Many questions were asked and given during the course of our time together. I felt pure gratitude for the opportunity and a deep sense of feeling very present as mundane matters were put on the back-burner. I felt a deep sense of the magnificence of women and our many facets that sometimes beam brightly, at other times gently, reluctantly, in sorrow and in joy. I discovered parts of me that had lain dormant and opportunities to celebrate myself – so many layers to acknowledge and explore.
Not everyone can or wants to devote a week-end to self-exploration for any number of reasons but self-reflection on any level is useful and essential to each person’s spiritual journey. I love and fully endorse this quote from Carl Sandburg:
'It is necessary ... for a man to go away by himself ... to sit on a rock ... and ask, 'Who am I, where have I been, and where am I going?'
There is an opportunity to make a genuine start with this type of enquiry on any level. How and where you do it and how much time you can devote to it is part of each person’s reality but it is possible to engage on the smallest level to make a difference and is our right as individuals to make time for ourselves.
As a parent, I urge you to embrace the idea of making time for self-reflection part of your parenting plans.

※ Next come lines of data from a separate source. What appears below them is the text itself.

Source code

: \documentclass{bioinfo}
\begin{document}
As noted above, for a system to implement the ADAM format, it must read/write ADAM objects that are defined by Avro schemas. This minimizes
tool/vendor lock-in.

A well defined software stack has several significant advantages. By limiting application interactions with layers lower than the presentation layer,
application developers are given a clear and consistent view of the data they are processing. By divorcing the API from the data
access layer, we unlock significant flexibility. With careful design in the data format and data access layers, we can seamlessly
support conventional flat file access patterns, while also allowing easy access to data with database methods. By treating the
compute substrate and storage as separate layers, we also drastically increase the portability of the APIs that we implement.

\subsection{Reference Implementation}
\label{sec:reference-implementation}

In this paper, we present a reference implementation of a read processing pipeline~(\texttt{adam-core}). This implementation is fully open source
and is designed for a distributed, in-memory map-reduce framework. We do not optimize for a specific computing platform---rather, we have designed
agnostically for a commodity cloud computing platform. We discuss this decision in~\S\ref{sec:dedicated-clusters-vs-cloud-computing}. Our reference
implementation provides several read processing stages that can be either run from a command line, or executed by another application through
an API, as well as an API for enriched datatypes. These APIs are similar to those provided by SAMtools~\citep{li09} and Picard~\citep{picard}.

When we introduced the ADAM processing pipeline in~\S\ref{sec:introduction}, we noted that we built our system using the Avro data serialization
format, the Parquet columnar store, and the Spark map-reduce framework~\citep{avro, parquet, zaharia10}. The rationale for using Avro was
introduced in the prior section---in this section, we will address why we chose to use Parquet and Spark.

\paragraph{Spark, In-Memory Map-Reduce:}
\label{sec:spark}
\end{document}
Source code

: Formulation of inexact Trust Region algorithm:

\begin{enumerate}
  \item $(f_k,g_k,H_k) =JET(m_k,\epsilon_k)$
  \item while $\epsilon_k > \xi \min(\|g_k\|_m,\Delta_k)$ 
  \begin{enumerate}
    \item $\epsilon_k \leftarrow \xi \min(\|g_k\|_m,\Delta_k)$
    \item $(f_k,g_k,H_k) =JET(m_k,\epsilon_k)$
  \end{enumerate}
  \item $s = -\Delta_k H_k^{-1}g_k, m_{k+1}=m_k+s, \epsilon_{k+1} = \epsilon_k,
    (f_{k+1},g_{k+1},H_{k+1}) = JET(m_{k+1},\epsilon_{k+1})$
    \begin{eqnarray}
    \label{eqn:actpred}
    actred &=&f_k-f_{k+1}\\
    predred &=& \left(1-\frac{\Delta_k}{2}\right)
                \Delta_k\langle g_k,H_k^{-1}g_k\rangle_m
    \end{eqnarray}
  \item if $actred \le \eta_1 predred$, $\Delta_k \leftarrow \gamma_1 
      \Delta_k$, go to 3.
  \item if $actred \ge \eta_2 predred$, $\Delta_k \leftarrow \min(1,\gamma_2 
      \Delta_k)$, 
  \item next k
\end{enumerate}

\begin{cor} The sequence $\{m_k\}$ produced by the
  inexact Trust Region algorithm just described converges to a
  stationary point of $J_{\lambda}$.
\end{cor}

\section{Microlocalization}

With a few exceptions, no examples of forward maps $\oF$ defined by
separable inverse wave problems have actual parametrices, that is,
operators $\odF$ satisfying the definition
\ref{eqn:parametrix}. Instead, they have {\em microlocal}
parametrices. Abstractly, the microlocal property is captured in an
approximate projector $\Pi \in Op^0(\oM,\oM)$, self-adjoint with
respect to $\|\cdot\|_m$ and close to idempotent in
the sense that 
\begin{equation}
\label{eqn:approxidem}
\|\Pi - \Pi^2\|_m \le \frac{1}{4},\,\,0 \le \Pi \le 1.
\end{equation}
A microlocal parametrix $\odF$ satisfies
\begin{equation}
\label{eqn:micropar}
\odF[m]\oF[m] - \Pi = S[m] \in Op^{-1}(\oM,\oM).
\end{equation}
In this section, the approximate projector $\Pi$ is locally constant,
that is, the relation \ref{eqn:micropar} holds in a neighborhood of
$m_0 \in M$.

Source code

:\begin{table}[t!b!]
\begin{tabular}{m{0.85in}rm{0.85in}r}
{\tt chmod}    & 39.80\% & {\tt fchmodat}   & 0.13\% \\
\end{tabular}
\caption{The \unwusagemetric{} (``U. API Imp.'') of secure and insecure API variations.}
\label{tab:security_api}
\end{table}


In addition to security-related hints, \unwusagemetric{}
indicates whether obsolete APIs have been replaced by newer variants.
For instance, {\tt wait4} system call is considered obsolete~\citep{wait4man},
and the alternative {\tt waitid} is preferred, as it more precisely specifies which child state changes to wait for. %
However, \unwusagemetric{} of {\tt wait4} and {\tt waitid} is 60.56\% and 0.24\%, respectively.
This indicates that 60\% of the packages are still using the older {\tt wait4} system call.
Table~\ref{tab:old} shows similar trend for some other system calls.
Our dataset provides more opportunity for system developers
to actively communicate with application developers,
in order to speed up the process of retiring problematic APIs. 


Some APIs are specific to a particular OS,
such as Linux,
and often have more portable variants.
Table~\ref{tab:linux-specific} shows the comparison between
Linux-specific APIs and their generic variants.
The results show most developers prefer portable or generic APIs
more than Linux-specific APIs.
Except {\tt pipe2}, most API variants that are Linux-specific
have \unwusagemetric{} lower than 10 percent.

For children, you could begin by using a simple question like, “How am I feeling right now?” It can happen randomly or once or twice a day, timetabled like swimming training. It can happen once a week or nightly as part of family reflection time. It can happen whenever and however you think appropriate for your own child and their own situation and maturity but I believe it can and should start young! It then becomes a natural part of life, one they can continue throughout their lives. The ability to connect with your inner self is a gift that we can foster within the hearts of the children in our lives both by giving them the opportunity and by living the example. Let them know you are having some quiet reflection time, give them the modelling that this is a worthwhile part of feeling comfortable with ourselves and that you and they are worthy of taking the time for self-reflection.
Being present in this way is a gift for everyone – create the opportunity and feel the satisfaction and contentment it brings.